Tekwe is the Hiaki word for “vulture” or “buzzard”. Tekwem are known around the world for circling high above their prey before eventually flying down to eat, but how they find their next meal is perhaps less understood. Hiaki elders used to speak of a rising, smoky cloud that only tekwem can see. This cloud emanates from a decomposing body and is visible to tekwem from very far away. It rises very high up into the air and points them to their next meal. Tekwem will circle around this smoky cloud before flying down one by one to feast.

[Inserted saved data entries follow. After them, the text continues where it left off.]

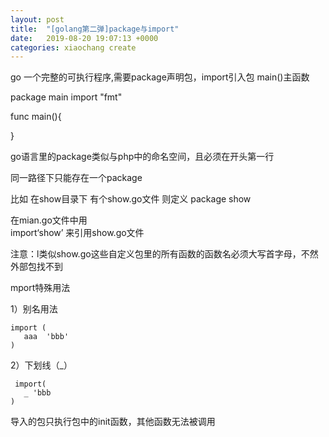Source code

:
 ```yaml
---
layout: post
title:  "[golang第二弹]package与import"
date:   2019-08-20 19:07:13 +0000
categories: xiaochang create
---
```


go 一个完整的可执行程序,需要package声明包，import引入包  main()主函数

  package main 
  import "fmt"
  
  func main(){
       
  }
 

go语言里的package类似与php中的命名空间，且必须在开头第一行

同一路径下只能存在一个package

比如 在show目录下 有个show.go文件
则定义 package show   

在mian.go文件中用  
import‘show’  来引用show.go文件

注意：l类似show.go这些自定义包里的所有函数的函数名必须大写首字母，不然外部包找不到


mport特殊用法

1）别名用法

    import (
       aaa  'bbb'	
    )


2）下划线（_）

     import(
       _ 'bbb
    )
导入的包只执行包中的init函数，其他函数无法被调用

The food that tekwem enjoy is not the first choice of many other animals, including humans. You may have heard a Hiaki story about a man and a tekwe who come to appreciate their own food after trading places:

A man was once at his home lying under the shade of a tree and watching a tekwe gracefully fly through the air. He said out loud how he wished he could be that tekwe and fly freely around the world and see everything. Hearing the man’s wish, the tekwe flew down to him and offered to trade places with the man. The tekwe took off his cloak and gave it to the man, while the man gave the tekwe his own cloak. The man found the tekwe’s cloak to have an unpleasant smell, but he was overcome with excitement about being able to fly. The tekwe instructed the man to hop three times, because on the third hop he would fly. The man did so and flew off into the sky, while the tekwe then went toward the man’s home. The man’s wife, thinking the tekwe was her husband, told him to take a bath because he smelled so foul that she couldn’t bear to be around him. She cooked for him, but he wasn’t interested in any of the food she made. Meanwhile, the other tekwem told the man to follow them to where there was plenty of food, but he could not stomach the food that they ate. After three days they both became very hungry and the man eventually flew back down to his home. They were both unable to eat each other’s food and they agreed to change back into their original cloaks, but the man’s clothes still smelled because the tekwe wore them for three days. They then parted ways and the man returned to his wife. He told her to make him something to eat right away and to throw away his clothes that the tekwe had worn, and he took a bath. Then, everything returned to the way it was before the tekwe had granted the man his wish. So, think twice about what you wish for.